The new problems are solved by retrieving cases from a case base that are analogous to the current problem. The experiences stored in the similar cases are then reused. For example, parts of a solution can be adapted to a new problem and possibly combined.

What are applications for case-based reasoning?

The Case-based reasoning has proven itself especially in application systems for customer service, the help desk systems.where the user uses it, for example, to diagnose customer enquiries. Recently, it has been increasingly used in Consultancy systems used for products, for example in e-commerce and for structuring texts.

The advantage is that the method can be used even for incompletely described and poorly structured problems. Compared to neighbouring concepts, a rather small collection of references is sufficient at the beginning, which grows further and further by working with the CBR system. CBR is also suitable for application domains whose interdependencies are not always fully known.

Feedforward Neural Network

What is a Feedforward Neural Network?

A feedforward neural network is a Neural network of artificial neuronswhich has no feedback whatsoever. In such a network, the signals always run from the input layer towards the output layer. Multilayer perceptrons and radial basis function networks also belong to this class of networks. Feedforward Neural Networks are also referred to as forward network or as forward-propagating network is the term used. In contrast to such networks, networks with feedback are referred to as recurrent networks.

In a feedforward neural network, there are connections between nodes that do not form a cycle.
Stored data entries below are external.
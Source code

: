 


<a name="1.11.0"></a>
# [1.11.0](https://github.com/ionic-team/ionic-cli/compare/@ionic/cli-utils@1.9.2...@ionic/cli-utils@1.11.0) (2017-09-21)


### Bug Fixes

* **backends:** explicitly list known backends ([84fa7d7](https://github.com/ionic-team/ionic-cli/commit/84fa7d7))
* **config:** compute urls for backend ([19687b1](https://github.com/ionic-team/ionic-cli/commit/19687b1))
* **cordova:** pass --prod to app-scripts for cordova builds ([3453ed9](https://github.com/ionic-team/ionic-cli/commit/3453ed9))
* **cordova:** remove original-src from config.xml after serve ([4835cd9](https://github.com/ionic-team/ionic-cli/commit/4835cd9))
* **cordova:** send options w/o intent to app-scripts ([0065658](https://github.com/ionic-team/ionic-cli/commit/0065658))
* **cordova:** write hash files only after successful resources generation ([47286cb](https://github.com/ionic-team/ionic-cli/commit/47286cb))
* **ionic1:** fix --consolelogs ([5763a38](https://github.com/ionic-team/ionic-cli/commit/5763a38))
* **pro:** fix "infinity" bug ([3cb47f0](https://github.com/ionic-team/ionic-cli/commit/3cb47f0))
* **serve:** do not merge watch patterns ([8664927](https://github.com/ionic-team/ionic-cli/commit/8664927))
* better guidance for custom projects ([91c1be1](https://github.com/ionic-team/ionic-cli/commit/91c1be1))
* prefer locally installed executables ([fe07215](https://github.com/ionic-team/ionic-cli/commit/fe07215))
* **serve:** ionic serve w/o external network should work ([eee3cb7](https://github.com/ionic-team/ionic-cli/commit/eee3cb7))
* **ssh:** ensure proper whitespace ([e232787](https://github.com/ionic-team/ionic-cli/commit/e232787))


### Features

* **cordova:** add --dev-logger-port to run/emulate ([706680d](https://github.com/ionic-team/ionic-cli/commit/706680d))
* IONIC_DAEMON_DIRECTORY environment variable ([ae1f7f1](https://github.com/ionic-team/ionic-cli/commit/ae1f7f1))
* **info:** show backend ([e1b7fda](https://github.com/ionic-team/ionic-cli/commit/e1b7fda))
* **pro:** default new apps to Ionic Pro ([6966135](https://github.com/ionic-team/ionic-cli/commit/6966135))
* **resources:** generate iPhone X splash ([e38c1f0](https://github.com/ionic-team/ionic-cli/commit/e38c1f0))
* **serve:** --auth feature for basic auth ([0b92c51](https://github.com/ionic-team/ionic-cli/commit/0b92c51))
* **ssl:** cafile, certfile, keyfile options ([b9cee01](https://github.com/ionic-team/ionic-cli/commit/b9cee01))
This network was the first and simplest artificial neural network. The information in such a network always flows in one direction only. The flow of information comes from the input nodes through the hidden nodes (if any) to the output nodes. There are neither cycles nor loops in such a network. There are single-layer perceptrons or multi-layer perceptrons.

Depth forward networks are part of Deep Learning. This Deep Learning Models are intended to approximate some function and are called feedforward because the information flows through a function and is evaluated by x and then runs through intermediate calculations to define the function f and finally arrives at the output y. There are no feedback connections in which outputs of the model come back to themselves.

Why is a neural model needed?

A network of perceptrons is used to solve a problem. For example, there are inputs to the network consisting of raw pixel data from a scanned, handwritten image of a digit. We want the network to learn weights and biases so that the network correctly classifies the digit in the output. We want it so that if there is a small change in the weighting, there is only a small change in the corresponding output from the network. This then makes learning possible.

How does a feedforward neural network work?

In its simplest form, a feedforward neural network is considered a single-layer perceptron. In this model, a series of inputs are taken and multiplied by their weights. Each value is added to obtain a sum of the weighted input values. If the sum of values is above a specified threshold (usually set to zero), then the value produced will often be 1, whereas if the sum falls below the threshold, the output will be -1. The single-layer perceptron is very often used for classification tasks.